UK is violent crime capital of Europe
http://www.telegraph.co.uk/news/ukn...73/UK-is-violent-crime-capital-of-Europe.html
The most violent country in Europe: Britain is also worse than South Africa and U.S.



The most violent country in Europe
http://www.dailymail.co.uk/news/art...ry-Europe-Britain-worse-South-Africa-U-S.html


I have no objection to your feeling the UK is more violent than the USA or mainland Europe--I've lived in all three and spent a fair amount of time in drinking establishments in each, and my UK experience involved both angrier people and more events that actually came to blows (none involving me, fortunately). So my anecdotal experience actually backs you up.

However, with the statistics, I suggest you take any "most violent" declaration with a grain of salt. Comparing murder rates to murder rates (as some other comments have done, and the USA is worse than the UK) is usually an apples-to-apples comparison, and certainly is pretty valid between nations at similar levels of development. However, with combined crime statistics, once you add in other crimes, like assaults, robberies, even rape, you get wide variance in reporting, where things like culture and police effectiveness can greatly affect rates, something that can vary within a country or even between city neighborhoods. What I am suggesting is that comparing one nation to another on something like assaults might say much more about rates in reporting assault to police than the actual rate of assault.

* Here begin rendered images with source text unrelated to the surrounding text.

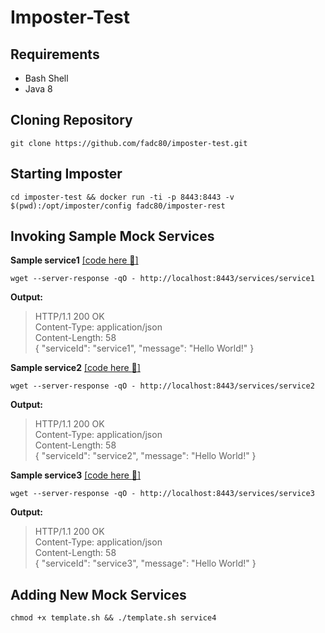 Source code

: # Imposter-Test

## Requirements

* Bash Shell
* Java 8

## Cloning Repository

```shell
git clone https://github.com/fadc80/imposter-test.git
```

## Starting Imposter

```shell
cd imposter-test && docker run -ti -p 8443:8443 -v $(pwd):/opt/imposter/config fadc80/imposter-rest
```

## Invoking Sample Mock Services

**Sample service1** [[code here :eyes:]](services/service1/service1.groovy)
```
wget --server-response -qO - http://localhost:8443/services/service1
``` 
**Output:**
>   HTTP/1.1 200 OK  
>  Content-Type: application/json  
>  Content-Length: 58  
> {  "serviceId": "service1", "message": "Hello World!" }  

**Sample service2** [[code here :eyes:]](services/service2/service2.groovy)
```
wget --server-response -qO - http://localhost:8443/services/service2
```
**Output:**
>   HTTP/1.1 200 OK  
>  Content-Type: application/json  
>  Content-Length: 58  
> { "serviceId": "service2", "message": "Hello World!" }

**Sample service3** [[code here :eyes:]](services/service3/service3.groovy)
```
wget --server-response -qO - http://localhost:8443/services/service3
```
**Output:**
>   HTTP/1.1 200 OK  
>  Content-Type: application/json  
>  Content-Length: 58  
> { "serviceId": "service3", "message": "Hello World!" }

## Adding New Mock Services

```
chmod +x template.sh && ./template.sh service4
```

Finally, I'll add that there are at least two ways, and perhaps more that I haven't heard of, crime statistics are compiled--some studies look at reported crimes to police, while others conduct surveys asking samples of the population if they have been victims of certain crimes. Both have flaws in determining the "true" crime rate, and you can probably imagine reasons for how the choice of study type might bias in favor of one country or another.
 
The UK must have the highest percentage of peadophiles of any developed country, we just don't get this constant child abduction here in Spain....
 
I don't think those figures do the country justice.

The problem with the UK is that you get places like Oxford (where I live) where absolutely nothing happens and places like Manchester where there is real and serious danger.

I lived in Manchester from '96 to 2001 and I might as well have been in Sarajevo at the time (no disrespect to anyone & anything), it was that bad.

Hmmmm...Oxford is actually where I was victim of the worst crime ever committed against me. Darn bike thieves!

But seriously, I do wonder if that has something to do with the perception of crime (besides the sensationalism of papers that is also being discussed). In most of the places I've lived in the USA, they were safe, low-crime cities or suburbs. Even if the neighboring city or the larger metro area had a couple hundred murders, they were always "somewhere else," generally concentrated in notorious neighborhoods, so the perception is of safety. Does anyone know if the UK crime rates are relatively dispersed, or are they concentrated in particular neighborhoods? I wonder if either country keeps national statistics on such a thing.

I would think people would feel less safe if crime seems to follow a less predictable pattern. As in, a murder between two drug dealers in a rough neighborhood doesn't shake the populace (at least those not living in the rough neighborhood) as much as a person shot while being mugged in a popular commercial district.